- [DIRECTIONS FOR THIS TASK] The required output is the lines below from the line containing "directory structure |" to the line containing "## Architecture", inclusive, retyped exactly. No other lines belong in it.

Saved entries
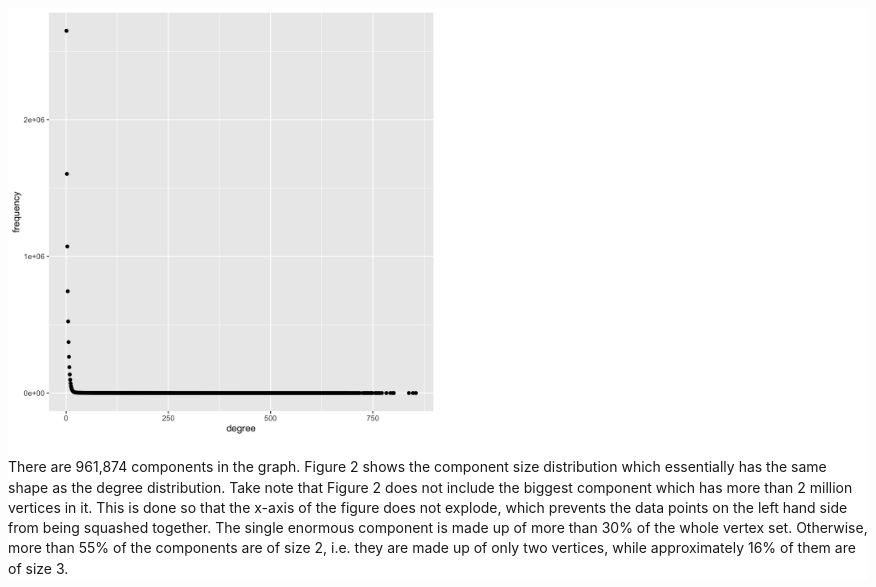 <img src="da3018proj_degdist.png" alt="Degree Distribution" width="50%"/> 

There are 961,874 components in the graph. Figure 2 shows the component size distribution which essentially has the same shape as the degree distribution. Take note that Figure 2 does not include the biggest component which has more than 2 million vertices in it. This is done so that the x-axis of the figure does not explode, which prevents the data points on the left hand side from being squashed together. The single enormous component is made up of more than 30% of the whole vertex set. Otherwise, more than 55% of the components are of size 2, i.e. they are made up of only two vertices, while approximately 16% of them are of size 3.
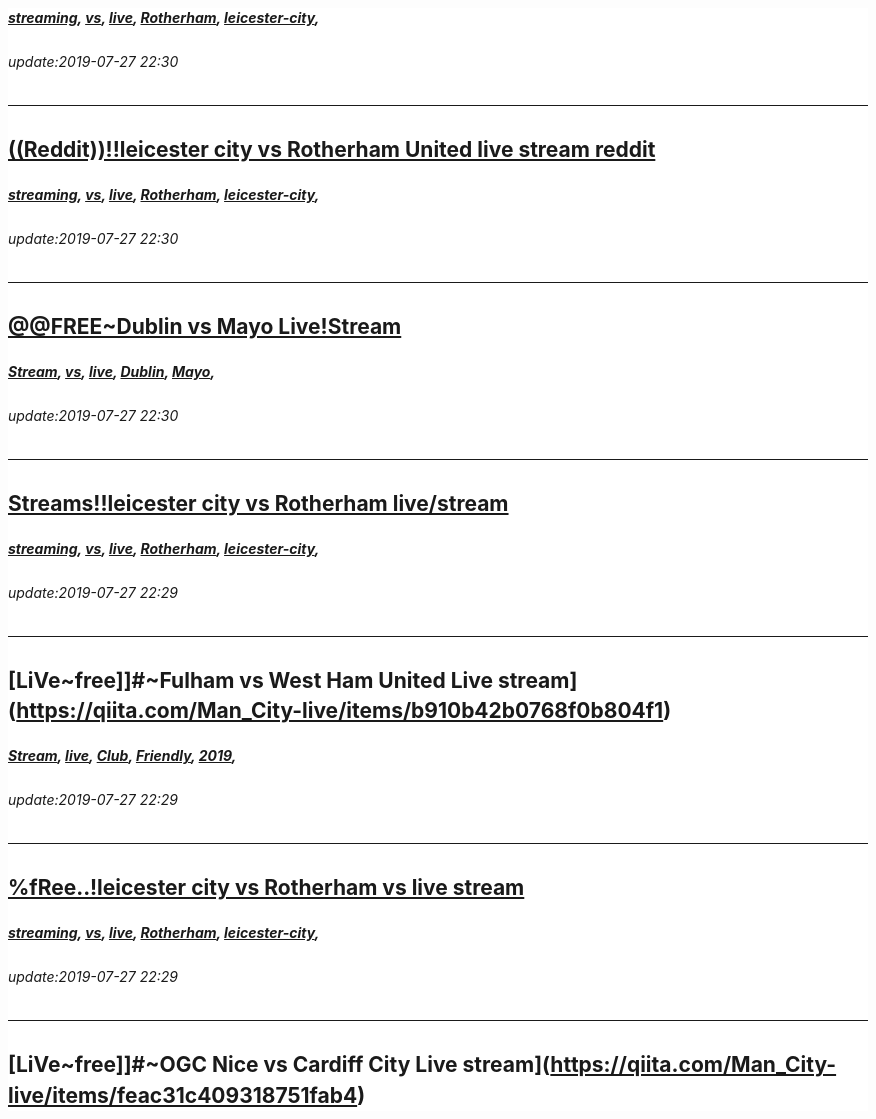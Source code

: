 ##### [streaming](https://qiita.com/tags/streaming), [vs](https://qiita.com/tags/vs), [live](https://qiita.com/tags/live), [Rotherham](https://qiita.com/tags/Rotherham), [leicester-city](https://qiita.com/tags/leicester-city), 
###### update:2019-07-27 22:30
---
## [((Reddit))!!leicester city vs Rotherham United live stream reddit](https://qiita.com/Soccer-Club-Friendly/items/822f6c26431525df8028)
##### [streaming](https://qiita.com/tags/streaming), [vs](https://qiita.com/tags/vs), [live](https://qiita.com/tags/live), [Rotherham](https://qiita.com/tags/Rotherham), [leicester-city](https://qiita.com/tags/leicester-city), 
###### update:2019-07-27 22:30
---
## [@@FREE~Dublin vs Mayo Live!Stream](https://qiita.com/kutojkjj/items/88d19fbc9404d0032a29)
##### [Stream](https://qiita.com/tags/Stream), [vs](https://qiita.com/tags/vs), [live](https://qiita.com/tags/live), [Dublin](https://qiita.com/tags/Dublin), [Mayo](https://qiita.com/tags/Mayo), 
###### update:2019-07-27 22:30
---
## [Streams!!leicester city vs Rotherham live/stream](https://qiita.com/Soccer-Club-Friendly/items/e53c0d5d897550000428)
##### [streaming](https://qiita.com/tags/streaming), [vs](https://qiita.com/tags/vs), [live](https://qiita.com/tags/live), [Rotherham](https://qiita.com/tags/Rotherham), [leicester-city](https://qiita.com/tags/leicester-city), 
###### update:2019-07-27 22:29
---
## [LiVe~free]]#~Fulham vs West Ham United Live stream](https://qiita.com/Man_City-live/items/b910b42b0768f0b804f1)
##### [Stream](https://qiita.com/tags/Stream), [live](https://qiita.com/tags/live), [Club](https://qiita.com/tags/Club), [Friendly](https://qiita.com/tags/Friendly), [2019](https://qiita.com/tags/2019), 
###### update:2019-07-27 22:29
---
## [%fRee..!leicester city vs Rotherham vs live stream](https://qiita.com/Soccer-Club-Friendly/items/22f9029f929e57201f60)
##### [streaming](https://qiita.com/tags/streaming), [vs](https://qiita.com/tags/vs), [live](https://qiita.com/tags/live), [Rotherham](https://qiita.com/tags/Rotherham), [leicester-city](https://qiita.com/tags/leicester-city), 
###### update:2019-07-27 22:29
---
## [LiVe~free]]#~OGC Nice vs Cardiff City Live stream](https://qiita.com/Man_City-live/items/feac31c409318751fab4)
--
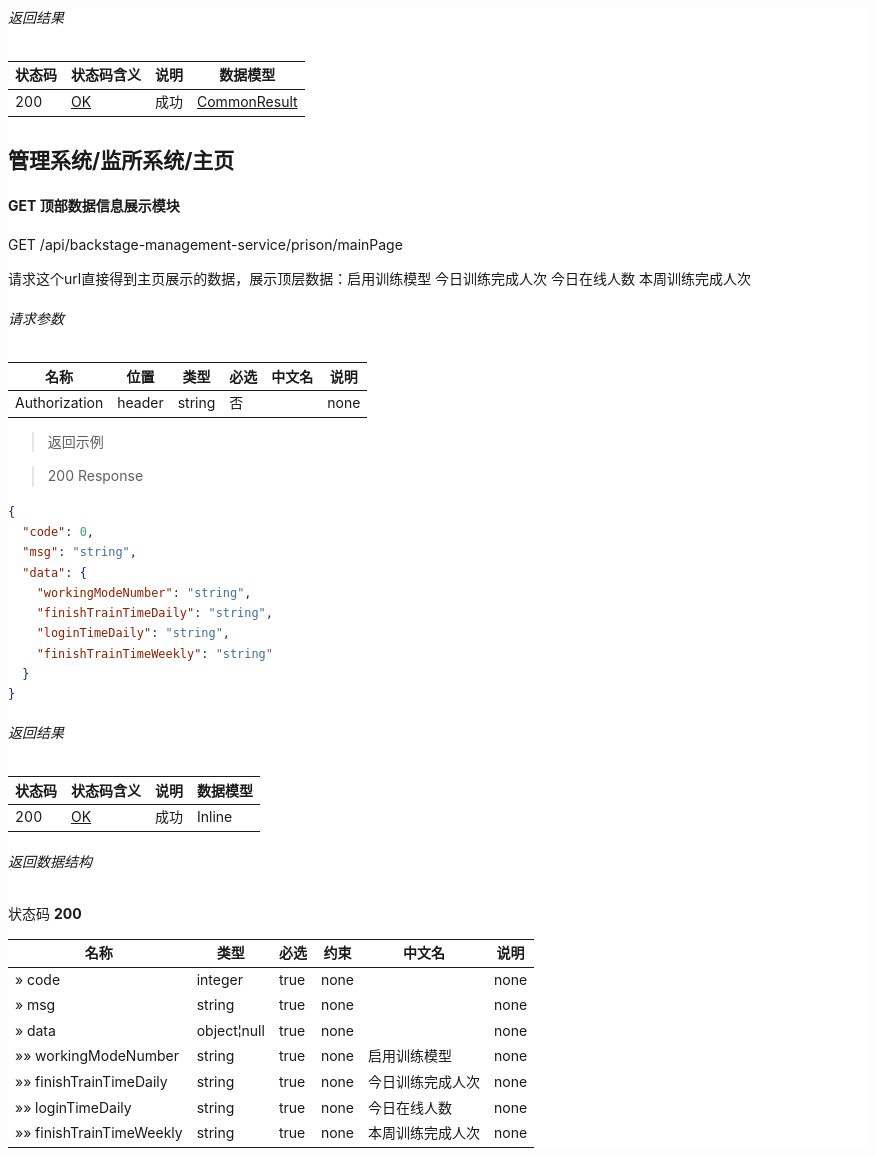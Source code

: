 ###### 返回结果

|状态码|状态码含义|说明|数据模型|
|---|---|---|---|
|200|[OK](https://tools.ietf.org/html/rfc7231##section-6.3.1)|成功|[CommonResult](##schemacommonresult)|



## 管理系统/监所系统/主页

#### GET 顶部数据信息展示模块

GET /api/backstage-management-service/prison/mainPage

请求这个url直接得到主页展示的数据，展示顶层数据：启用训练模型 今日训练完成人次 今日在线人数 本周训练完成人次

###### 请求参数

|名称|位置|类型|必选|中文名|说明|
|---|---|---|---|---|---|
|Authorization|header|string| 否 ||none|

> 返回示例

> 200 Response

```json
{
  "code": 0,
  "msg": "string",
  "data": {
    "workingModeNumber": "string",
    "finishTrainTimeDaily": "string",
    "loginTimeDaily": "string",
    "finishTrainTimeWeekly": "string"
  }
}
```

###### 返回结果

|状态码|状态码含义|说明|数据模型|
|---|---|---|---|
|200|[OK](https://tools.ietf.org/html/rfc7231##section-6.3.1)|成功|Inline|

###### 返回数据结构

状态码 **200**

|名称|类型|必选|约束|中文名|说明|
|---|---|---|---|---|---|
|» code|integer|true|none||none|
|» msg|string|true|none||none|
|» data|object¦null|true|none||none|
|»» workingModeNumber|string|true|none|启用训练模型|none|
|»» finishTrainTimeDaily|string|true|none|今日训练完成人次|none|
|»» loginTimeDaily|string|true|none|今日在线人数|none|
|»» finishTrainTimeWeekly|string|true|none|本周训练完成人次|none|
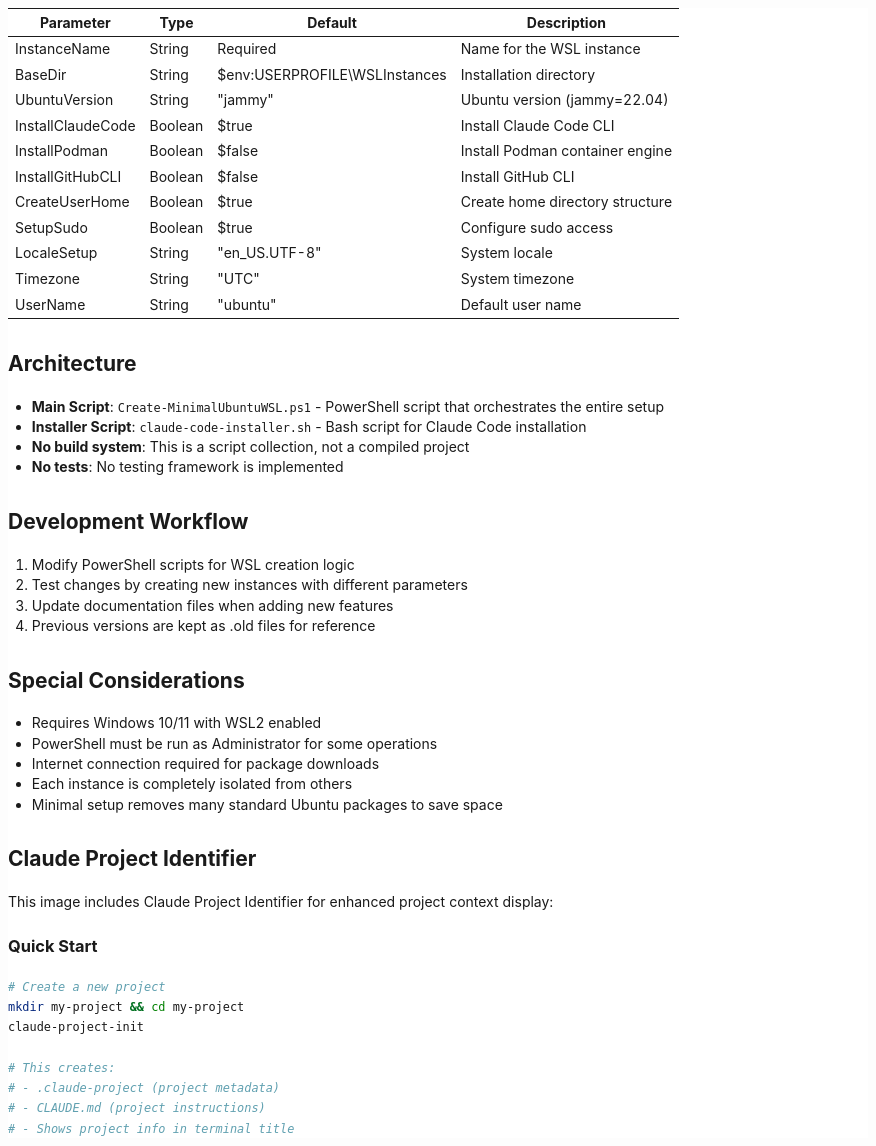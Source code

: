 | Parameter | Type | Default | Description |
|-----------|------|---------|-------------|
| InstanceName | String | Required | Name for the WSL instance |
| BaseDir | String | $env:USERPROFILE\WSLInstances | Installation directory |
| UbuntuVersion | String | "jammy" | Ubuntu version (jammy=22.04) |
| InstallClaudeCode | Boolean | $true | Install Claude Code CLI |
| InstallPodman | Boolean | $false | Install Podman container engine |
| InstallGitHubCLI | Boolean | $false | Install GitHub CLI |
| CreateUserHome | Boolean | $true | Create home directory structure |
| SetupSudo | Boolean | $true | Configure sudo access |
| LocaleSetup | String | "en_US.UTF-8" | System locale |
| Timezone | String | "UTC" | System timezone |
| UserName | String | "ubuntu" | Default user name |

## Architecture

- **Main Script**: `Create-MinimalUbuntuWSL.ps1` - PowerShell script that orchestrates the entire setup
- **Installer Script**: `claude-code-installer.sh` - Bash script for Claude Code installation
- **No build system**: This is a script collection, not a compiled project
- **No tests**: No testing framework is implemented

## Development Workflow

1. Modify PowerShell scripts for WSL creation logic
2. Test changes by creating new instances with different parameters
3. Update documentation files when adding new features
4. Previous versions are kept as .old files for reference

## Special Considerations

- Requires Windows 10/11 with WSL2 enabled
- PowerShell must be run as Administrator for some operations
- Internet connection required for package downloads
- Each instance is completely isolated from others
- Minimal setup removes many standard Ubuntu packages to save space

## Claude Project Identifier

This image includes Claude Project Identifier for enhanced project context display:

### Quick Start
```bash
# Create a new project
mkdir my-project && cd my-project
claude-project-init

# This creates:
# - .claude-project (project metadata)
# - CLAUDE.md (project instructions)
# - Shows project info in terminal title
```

- [TASK RESULT]
| CreateUserHome | Boolean | $true | Create home directory structure |
| SetupSudo | Boolean | $true | Configure sudo access |
| LocaleSetup | String | "en_US.UTF-8" | System locale |
| Timezone | String | "UTC" | System timezone |
| UserName | String | "ubuntu" | Default user name |

## Architecture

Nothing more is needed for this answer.